Collected data:
════

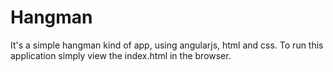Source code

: # Hangman
It's a simple hangman kind of app, using angularjs, html and css.
To run this application simply view the index.html in the browser.
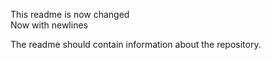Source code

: This readme is now changed  
Now with newlines  
  
The readme should contain information about the repository.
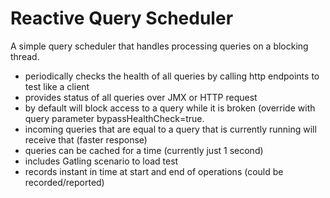 Reactive Query Scheduler
========================

A simple query scheduler that handles processing queries on a blocking thread.

- periodically checks the health of all queries by calling http endpoints to test like a client
- provides status of all queries over JMX or HTTP request
- by default will block access to a query while it is broken (override with query parameter bypassHealthCheck=true.
- incoming queries that are equal to a query that is currently running will receive that (faster response)
- queries can be cached for a time (currently just 1 second)
- includes Gatling scenario to load test
- records instant in time at start and end of operations (could be recorded/reported)
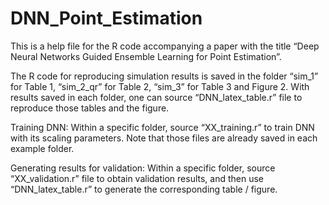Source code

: # DNN_Point_Estimation

This is a help file for the R code accompanying a paper with the title “Deep Neural Networks Guided Ensemble Learning for Point Estimation”.

The R code for reproducing simulation results is saved in the folder “sim_1” for Table 1, “sim_2_qr” for Table 2, “sim_3” for Table 3 and Figure 2. With results saved in each folder, one can source “DNN_latex_table.r” file to reproduce those tables and the figure. 

Training DNN:
Within a specific folder, source “XX_training.r” to train DNN with its scaling parameters. Note that those files are already saved in each example folder.

Generating results for validation:
Within a specific folder, source “XX_validation.r” file to obtain validation results, and then use “DNN_latex_table.r” to generate the corresponding table / figure. 
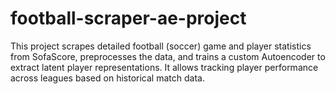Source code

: # football-scraper-ae-project
This project scrapes detailed football (soccer) game and player statistics from SofaScore, preprocesses the data, and trains a custom Autoencoder to extract latent player representations.   It allows tracking player performance across leagues based on historical match data.
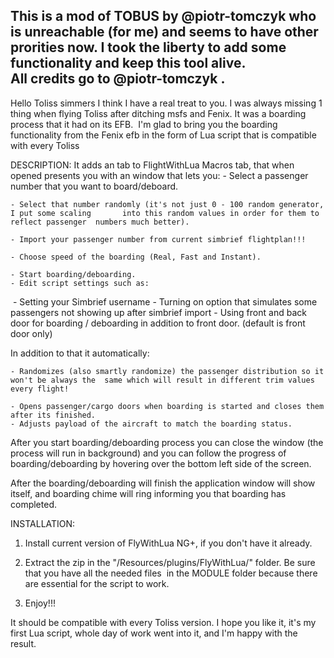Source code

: **This is a mod of TOBUS by @piotr-tomczyk who is unreachable (for me) and seems to have other prorities now. I took the liberty to add some functionality and keep this tool alive.\
All credits go to @piotr-tomczyk .**
--------------------------------------------------------------------------------------------------------------------------------
​Hello Toliss simmers I think I have a real treat to you.
I was always missing 1 thing when flying Toliss after ditching msfs and Fenix. It was a boarding process that it had on its EFB. 
I'm glad to bring you the boarding functionality from the Fenix efb in the form of Lua script that is compatible with every Toliss  



DESCRIPTION:
It adds an tab to FlightWithLua Macros tab, that when opened presents you with an window that lets you:
	- Select a passenger number that you want to board/deboard.
	
	- Select that number randomly (it's not just 0 - 100 random generator, I put some scaling 		into this random values in order for them to reflect passenger 	numbers much better).
	
	- Import your passenger number from current simbrief flightplan!!!
	
	- Choose speed of the boarding (Real, Fast and Instant).
	
	- Start boarding/deboarding.
	- Edit script settings such as:
​​​​​​​		- Setting your Simbrief username
		- Turning on option that simulates some passengers not showing up after simbrief 		import
		- Using front and back door for boarding / deboarding in addition to front door. 		(default is front door only)

In addition to that it automatically:

	- Randomizes (also smartly randomize) the passenger distribution so it won't be always the 	same which will result in different trim values every flight!
	
	- Opens passenger/cargo doors when boarding is started and closes them after its finished.
	- Adjusts payload of the aircraft to match the boarding status.

After you start boarding/deboarding process you can close the window (the process will run in background) and you can follow the progress of boarding/deboarding by hovering over the bottom left side of the screen.

After the boarding/deboarding will finish the application window will show itself, and boarding chime will ring informing you that boarding has completed.



INSTALLATION:

1. Install current version of FlyWithLua NG+, if you don't have it already.

2. Extract the zip in the "<X-Plane-Folder>/Resources/plugins/FlyWithLua/" folder. Be sure that you have all the needed files  in the MODULE folder because there are essential for the script to work.

3. Enjoy!!!

It should be compatible with every Toliss version. I hope you like it, it's my first Lua script, whole day of work went into it, and I'm happy with the result.
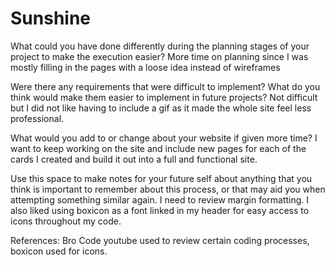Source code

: # Sunshine
What could you have done differently during the planning stages of your project to make the execution easier?
More time on planning since I was mostly filling in the pages with a loose idea instead of wireframes

Were there any requirements that were difficult to implement? What do you think would make them easier to implement in future projects?
Not difficult but I did not like having to include a gif as it made the whole site feel less professional.

What would you add to or change about your website if given more time?
I want to keep working on the site and include new pages for each of the cards I created and build it out into a full and functional site.

Use this space to make notes for your future self about anything that you think is important to remember about this process, or that may aid you when attempting something similar again.
I need to review margin formatting. I also liked using boxicon as a font linked in my header for easy access to icons throughout my code.

References: Bro Code youtube used to review certain coding processes, boxicon used for icons.
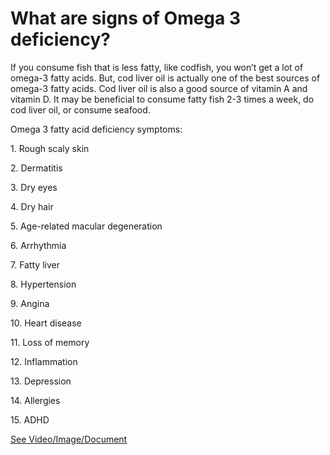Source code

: # What are signs of Omega 3 deficiency?

If you consume fish that is less fatty, like codfish, you won’t get a lot of omega-3 fatty acids. But, cod liver oil is actually one of the best sources of omega-3 fatty acids. Cod liver oil is also a good source of vitamin A and vitamin D. It may be beneficial to consume fatty fish 2-3 times a week, do cod liver oil, or consume seafood. 

Omega 3 fatty acid deficiency symptoms: 

1\. Rough scaly skin 

2\. Dermatitis 

3\. Dry eyes 

4\. Dry hair 

5\. Age-related macular degeneration 

6\. Arrhythmia 

7\. Fatty liver 

8\. Hypertension 

9\. Angina 

10\. Heart disease 

11\. Loss of memory 

12\. Inflammation 

13\. Depression 

14\. Allergies 

15\. ADHD 

 [See Video/Image/Document](https://hls-player.drberg.com/asset?path=)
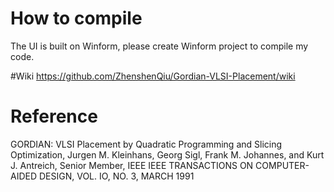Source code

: # How to compile
The UI is built on Winform, please create Winform project to compile my code.

#Wiki
https://github.com/ZhenshenQiu/Gordian-VLSI-Placement/wiki

# Reference
GORDIAN: VLSI Placement by Quadratic Programming and Slicing Optimization, 
Jurgen M. Kleinhans, Georg Sigl, Frank M. Johannes, and Kurt J. Antreich, Senior Member, IEEE
IEEE TRANSACTIONS ON COMPUTER-AIDED DESIGN, VOL. IO, NO. 3, MARCH 1991
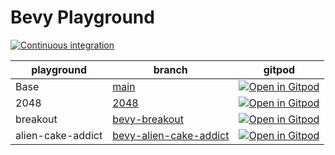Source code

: # Bevy Playground

[![Continuous integration](https://github.com/vleue/bevy_playground/actions/workflows/ci.yml/badge.svg)](https://github.com/vleue/bevy_playground/actions/workflows/ci.yml)


|playground|branch|gitpod|
|--|--|--|
|Base|[main](https://github.com/vleue/bevy_playground)|[![Open in Gitpod](https://gitpod.io/button/open-in-gitpod.svg)](https://gitpod.io/#https://github.com/vleue/bevy_playground)|
|2048|[2048](https://github.com/vleue/bevy_playground/tree/2048)|[![Open in Gitpod](https://gitpod.io/button/open-in-gitpod.svg)](https://gitpod.io/#https://github.com/vleue/bevy_playground#2048)|
|breakout|[bevy-breakout](https://github.com/vleue/bevy_playground/tree/bevy-breakout)|[![Open in Gitpod](https://gitpod.io/button/open-in-gitpod.svg)](https://gitpod.io/#https://github.com/vleue/bevy_playground#bevy-breakout)|
|alien-cake-addict|[bevy-alien-cake-addict](https://github.com/vleue/bevy_playground/tree/bevy-alien-cake-addict)|[![Open in Gitpod](https://gitpod.io/button/open-in-gitpod.svg)](https://gitpod.io/#https://github.com/vleue/bevy_playground#bevy-alien-cake-addict)|
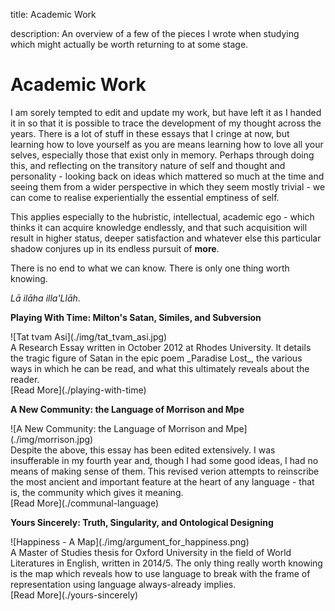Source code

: title: Academic Work

description: An overview of a few of the pieces I wrote when studying which might actually be worth returning to at some stage.

# Academic Work

I am sorely tempted to edit and update my work, but have left it as I handed it in so that it is possible to trace the development of my thought across the years. There is a lot of stuff in these essays that I cringe at now, but learning how to love yourself as you are means learning how to love all your selves, especially those that exist only in memory. Perhaps through doing this, and reflecting on the transitory nature of self and thought and personality - looking back on ideas which mattered so much at the time and seeing them from a wider perspective in which they seem mostly trivial - we can come to realise experientially the essential emptiness of self.  

This applies especially to the hubristic, intellectual, academic ego - which thinks it can acquire knowledge endlessly, and that such acquisition will result in higher status, deeper satisfaction and whatever else this particular shadow conjures up in its endless pursuit of **more**.

There is no end to what we can know. There is only one thing worth knowing.  

_Lā ilāha illa'Llāh_.

<div markdown="1" class="card article sidebar center">

**Playing With Time: Milton's Satan, Similes, and Subversion**

<div markdown="2" class="article-image">
![Tat tvam Asi](./img/tat_tvam_asi.jpg)
</div>

<div markdown="3" class="article-para">
A Research Essay written in October 2012 at Rhodes University. It details the tragic figure of Satan in the epic poem _Paradise Lost_, the various ways in which he can be read, and what this ultimately reveals about the reader.
</div>

<div markdown="3" class="link">
[Read More](./playing-with-time)
</div>

</div>

<div markdown="1" class="card article sidebar center">

**A New Community: the Language of Morrison and Mpe**

<div markdown="2" class="article-image">
![A New Community: the Language of Morrison and Mpe](./img/morrison.jpg)
</div>

<div markdown="3" class="article-para">
Despite the above, this essay has been edited extensively. I was insufferable in my fourth year and, though I had some good ideas, I had no means of making sense of them. This revised verion attempts to reinscribe the most ancient and important feature at the heart of any language - that is, the community which gives it meaning.
</div>

<div markdown="3" class="link">
[Read More](./communal-language)
</div>

</div>

<div markdown="1" class="card article sidebar center">

**Yours Sincerely: Truth, Singularity, and Ontological Designing**

<div markdown="2" class="article-image">
![Happiness - A Map](./img/argument_for_happiness.png)
</div>

<div markdown="3" class="article-para">
A Master of Studies thesis for Oxford University in the field of World Literatures in English, written in 2014/5. The only thing really worth knowing is the map which reveals how to use language to break with the frame of representation using language always-already implies.
</div>

<div markdown="3" class="link">
[Read More](./yours-sincerely)
</div>

</div>

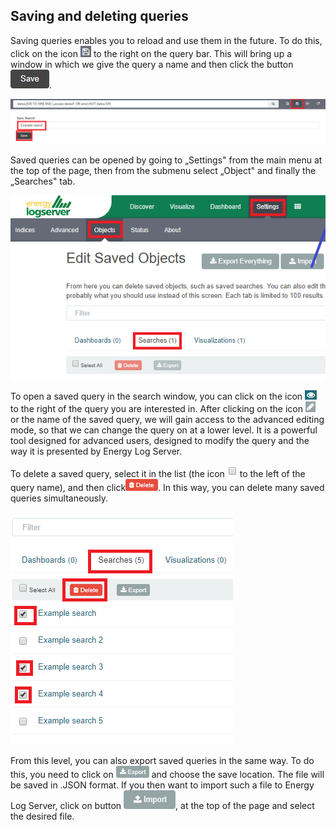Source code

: Saving and deleting queries
---------------------------

Saving queries enables you to reload and use them in the future. To do this, 
click on the icon
![](/media/media/image16.png) to the right on the query bar. This
will bring up a window in which we give the query a name and then
click the button ![](/media/media/image17.png).

![](/media/media/image18_js.png)

Saved queries can be opened by going to „Settings" from the main menu
at the top of the page, then from the submenu select „Object" and
finally the „Searches" tab.

![](/media/media/image19_js.png)

To open a saved query in the search window, you can click on the icon
![](/media/media/image20.png) to the right of the query you are interested in.
After clicking on the icon
![](/media/media/image21.png) or the name of the saved query, we
will gain access to the advanced editing mode, so that we can change
the query on at a lower level. It is a powerful tool designed for
advanced users, designed to modify the query and the way it is
presented by Energy Log Server.

To delete a saved query, select it in the list (the icon
![](/media/media/image22.png) to the left of the query name), and
then click![](/media/media/image23.png). In this way, you can delete many
saved queries simultaneously.

![](/media/media/image24_js.png)

From this level, you can also export saved queries in the same way. To
do this, you need to click on
![](/media/media/image25.png) and choose the save location. The file
will be saved in .JSON format. If you then want to import such a file to
Energy Log Server, click on button
![](/media/media/image26.png), at the top of the page and select the
desired file.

════

--- What you have to do ---
Keep only the lines from the line with "will be saved" to the end of the records above, and repeat them exactly.

--- Result below ---
will be saved in .JSON format. If you then want to import such a file to
Energy Log Server, click on button
![](/media/media/image26.png), at the top of the page and select the
desired file.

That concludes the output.